Task instructions -> Go through the material and pull out every line with the string "mathbb" in it.

▼

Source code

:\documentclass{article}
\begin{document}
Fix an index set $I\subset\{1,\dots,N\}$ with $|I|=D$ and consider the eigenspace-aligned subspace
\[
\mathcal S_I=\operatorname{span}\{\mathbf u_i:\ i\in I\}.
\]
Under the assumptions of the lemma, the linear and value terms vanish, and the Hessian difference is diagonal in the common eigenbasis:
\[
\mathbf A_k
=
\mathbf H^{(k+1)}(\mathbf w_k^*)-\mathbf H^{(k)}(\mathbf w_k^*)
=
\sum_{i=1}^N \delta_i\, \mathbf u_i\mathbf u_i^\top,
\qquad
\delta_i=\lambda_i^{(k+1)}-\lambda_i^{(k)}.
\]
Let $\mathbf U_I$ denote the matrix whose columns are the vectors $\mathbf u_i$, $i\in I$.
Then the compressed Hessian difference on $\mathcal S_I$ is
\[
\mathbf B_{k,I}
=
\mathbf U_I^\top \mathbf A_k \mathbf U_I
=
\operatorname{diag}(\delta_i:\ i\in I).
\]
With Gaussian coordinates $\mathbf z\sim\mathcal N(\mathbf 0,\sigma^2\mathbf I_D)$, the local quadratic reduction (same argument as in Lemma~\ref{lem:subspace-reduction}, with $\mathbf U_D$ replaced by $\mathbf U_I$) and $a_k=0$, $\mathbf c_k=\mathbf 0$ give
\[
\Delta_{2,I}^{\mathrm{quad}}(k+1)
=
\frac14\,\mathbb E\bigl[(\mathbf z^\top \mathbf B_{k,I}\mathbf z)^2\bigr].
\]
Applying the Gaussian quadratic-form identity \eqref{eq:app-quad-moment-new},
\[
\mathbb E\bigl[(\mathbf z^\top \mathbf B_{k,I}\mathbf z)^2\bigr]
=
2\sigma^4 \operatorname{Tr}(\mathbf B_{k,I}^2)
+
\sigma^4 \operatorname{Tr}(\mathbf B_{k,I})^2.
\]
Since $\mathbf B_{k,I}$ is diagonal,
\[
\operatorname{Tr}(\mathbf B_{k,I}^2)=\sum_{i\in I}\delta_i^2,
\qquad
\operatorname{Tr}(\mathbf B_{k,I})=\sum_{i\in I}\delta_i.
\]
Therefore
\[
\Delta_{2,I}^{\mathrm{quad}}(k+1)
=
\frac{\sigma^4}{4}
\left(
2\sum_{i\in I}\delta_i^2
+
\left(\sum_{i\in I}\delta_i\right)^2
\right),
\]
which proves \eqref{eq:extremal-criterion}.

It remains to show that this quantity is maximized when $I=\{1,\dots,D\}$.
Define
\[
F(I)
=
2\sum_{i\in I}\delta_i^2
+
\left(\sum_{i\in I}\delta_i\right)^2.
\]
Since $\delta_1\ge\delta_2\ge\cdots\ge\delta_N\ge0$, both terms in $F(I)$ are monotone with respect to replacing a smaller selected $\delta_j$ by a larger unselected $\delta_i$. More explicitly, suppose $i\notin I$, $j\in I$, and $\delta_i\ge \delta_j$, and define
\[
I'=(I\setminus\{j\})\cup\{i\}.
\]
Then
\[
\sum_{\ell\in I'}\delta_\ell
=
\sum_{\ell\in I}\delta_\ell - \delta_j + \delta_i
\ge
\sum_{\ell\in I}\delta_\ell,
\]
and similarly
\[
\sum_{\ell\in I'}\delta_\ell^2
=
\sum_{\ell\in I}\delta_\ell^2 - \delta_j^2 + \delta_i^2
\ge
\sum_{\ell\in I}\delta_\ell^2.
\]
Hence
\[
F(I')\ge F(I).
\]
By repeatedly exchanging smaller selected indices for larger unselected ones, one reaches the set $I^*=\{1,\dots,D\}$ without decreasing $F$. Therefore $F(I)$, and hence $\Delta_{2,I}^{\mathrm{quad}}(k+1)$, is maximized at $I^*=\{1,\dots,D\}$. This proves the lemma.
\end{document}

▲
▼

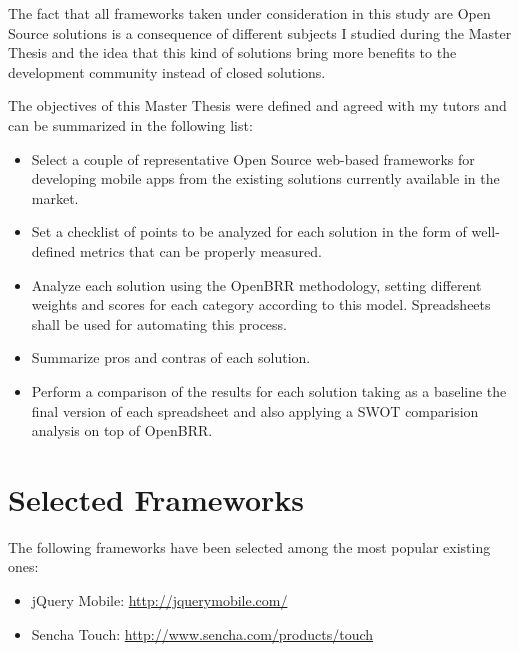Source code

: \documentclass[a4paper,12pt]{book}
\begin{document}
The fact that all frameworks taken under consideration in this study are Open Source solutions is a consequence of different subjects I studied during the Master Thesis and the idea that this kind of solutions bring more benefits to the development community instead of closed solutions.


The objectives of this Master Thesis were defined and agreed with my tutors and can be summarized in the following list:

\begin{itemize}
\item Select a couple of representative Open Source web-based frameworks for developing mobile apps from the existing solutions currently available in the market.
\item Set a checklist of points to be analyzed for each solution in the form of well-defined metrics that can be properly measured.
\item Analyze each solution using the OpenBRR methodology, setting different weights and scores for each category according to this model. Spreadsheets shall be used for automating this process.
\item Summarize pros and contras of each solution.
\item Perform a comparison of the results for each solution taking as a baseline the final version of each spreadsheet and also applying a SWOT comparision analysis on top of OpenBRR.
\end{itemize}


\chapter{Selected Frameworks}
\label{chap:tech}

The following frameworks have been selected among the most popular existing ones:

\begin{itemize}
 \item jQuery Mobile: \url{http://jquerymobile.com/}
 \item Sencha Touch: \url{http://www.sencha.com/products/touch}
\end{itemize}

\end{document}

▲

Answer space ->
\frac14\,\mathbb E\bigl[(\mathbf z^\top \mathbf B_{k,I}\mathbf z)^2\bigr].
\mathbb E\bigl[(\mathbf z^\top \mathbf B_{k,I}\mathbf z)^2\bigr]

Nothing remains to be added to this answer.